# for the babies



## Futzman (Apr 18, 2003)

Hey everyone,

Just got 5 baby red belly's yesterday. Right now i've only been feeding them very small chunks of beef heart and tropical fish flakes (the fish flakes are actually for the little feeder fish (actually more just tank playmates for them at this point) I put in there but the P's seem to gobble it up too). Is this diet OK for them now while they're this young? If not, any suggestions on what else I could be giving them? I've looked through the rest of the Feeding forum but most of the things talked about there seemed a little advanced for the babies at this point...

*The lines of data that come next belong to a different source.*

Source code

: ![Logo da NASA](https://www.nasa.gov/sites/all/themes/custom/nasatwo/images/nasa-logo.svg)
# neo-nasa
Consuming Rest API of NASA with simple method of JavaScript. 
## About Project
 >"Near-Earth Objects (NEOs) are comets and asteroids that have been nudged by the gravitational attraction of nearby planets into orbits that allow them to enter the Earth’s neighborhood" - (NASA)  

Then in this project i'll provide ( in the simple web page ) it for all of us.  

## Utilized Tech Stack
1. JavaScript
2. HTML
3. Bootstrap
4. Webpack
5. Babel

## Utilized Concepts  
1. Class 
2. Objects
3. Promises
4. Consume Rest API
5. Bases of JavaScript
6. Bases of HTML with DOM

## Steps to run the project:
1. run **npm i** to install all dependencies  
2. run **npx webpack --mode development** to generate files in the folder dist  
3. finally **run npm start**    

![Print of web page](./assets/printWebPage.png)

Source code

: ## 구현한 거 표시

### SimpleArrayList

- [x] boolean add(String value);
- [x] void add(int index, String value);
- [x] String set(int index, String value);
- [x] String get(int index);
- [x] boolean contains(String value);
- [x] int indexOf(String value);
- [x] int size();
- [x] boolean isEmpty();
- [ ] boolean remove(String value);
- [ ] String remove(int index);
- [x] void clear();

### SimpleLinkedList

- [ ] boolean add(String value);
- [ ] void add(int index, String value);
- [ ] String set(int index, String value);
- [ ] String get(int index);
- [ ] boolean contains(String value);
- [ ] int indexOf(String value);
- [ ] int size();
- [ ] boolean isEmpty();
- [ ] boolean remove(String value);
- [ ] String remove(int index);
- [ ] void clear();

I'm new to raising P's so any advice would be much appreciated.

Thanks!


----------



## giovanni82 (Jan 29, 2003)

Brine shrimp is always good for babies, you could also buy some earthworms, and either cut them up first or throw the whole worm in and see what happens. also frozen krill, its small, and will start to bring out their colors. and also, when they are small, this depends on what you plan on feeding them eventually, but if you want them to eat pellets, its best to get them on them when they are babies, get some Hikari Gold Pellets if so, also a color enhancer. any which way, Good luck with them, and welcome to the site.


----------



## RhomZilla (Feb 12, 2003)

You never mentioned how little your babies are. When I had 3/4" baby frys, they used to devour the freeze dried brine shrimps I give them. They come in a small bottle and cut up in chunks. You can actually break these chunks, pinch them in tiny pieces and serve. Trust me.. your babies would love 'em.

If they're bigger then 1" you can actually just throw in the chunk of the brine shrimp or freeze dried blood worms too.


----------



## maverick (Apr 17, 2003)

Brine shrimp and earthworms are ok


----------



## Futzman (Apr 18, 2003)

RhomZilla: they're still at about 1"

Everyone else: Cool, thanks guys. Can I get some krill and brine at the LFS?


----------



## thePACK (Jan 3, 2003)

feed them brine,beefheart,flake (if u can get them to eat it),tubeflex worms,earthworms.they will probably chomp away on small feeders..


----------



## RhomZilla (Feb 12, 2003)

At 1 inch you can already feed them comets, guppys and cut up pieces of bloodworms. No prob at all...


----------